* **Exercise instructions**
Of all the lines in the material, tally those containing the string "aepUserLdap", and report nothing but the total.

* **Data records**
↓
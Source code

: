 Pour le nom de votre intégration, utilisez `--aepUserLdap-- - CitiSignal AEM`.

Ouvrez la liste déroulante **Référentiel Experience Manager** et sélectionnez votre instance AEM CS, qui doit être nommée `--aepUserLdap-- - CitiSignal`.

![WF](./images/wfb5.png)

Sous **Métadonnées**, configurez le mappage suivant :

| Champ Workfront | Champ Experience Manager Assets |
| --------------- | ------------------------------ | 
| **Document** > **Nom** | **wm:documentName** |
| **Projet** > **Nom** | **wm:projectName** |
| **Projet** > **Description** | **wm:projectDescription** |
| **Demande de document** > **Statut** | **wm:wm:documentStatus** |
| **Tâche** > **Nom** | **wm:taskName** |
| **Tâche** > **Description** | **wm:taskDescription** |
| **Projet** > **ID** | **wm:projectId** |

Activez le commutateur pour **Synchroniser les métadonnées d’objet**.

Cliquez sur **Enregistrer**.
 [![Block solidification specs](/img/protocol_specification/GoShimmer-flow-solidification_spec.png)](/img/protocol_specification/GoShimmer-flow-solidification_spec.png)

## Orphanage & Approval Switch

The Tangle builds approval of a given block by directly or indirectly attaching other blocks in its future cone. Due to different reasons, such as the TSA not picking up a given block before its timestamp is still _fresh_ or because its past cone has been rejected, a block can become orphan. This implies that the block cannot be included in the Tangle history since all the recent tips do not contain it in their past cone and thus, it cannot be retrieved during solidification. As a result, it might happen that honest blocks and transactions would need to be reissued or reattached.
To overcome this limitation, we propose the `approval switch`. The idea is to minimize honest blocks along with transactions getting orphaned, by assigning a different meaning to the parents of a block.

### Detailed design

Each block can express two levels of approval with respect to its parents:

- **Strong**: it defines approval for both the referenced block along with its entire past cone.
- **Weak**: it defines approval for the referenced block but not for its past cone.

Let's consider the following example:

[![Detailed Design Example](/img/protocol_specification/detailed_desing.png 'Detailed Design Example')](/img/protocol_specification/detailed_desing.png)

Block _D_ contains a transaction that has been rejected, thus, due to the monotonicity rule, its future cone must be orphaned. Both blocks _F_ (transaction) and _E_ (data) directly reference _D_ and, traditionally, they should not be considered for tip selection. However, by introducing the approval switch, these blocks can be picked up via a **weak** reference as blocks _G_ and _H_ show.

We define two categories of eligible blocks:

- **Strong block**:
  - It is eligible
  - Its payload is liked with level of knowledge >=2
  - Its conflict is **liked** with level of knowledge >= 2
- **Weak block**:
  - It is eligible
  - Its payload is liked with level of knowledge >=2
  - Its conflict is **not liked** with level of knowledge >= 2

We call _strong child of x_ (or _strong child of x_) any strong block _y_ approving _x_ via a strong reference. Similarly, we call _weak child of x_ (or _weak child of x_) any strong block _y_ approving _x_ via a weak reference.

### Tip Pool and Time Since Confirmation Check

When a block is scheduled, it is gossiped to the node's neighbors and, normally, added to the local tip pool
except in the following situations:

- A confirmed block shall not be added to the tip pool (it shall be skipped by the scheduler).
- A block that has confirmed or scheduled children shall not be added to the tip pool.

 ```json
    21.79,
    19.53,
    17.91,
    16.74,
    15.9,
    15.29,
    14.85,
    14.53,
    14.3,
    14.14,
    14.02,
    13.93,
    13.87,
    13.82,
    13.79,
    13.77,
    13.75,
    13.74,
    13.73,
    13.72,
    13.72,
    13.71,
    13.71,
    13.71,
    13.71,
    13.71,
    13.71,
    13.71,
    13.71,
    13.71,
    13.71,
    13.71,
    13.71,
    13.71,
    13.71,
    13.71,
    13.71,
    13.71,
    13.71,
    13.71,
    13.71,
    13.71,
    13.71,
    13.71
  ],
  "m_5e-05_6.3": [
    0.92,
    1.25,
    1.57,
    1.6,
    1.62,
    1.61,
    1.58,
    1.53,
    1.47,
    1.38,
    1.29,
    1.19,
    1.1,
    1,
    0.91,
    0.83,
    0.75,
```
↑
* **Problem solution**
2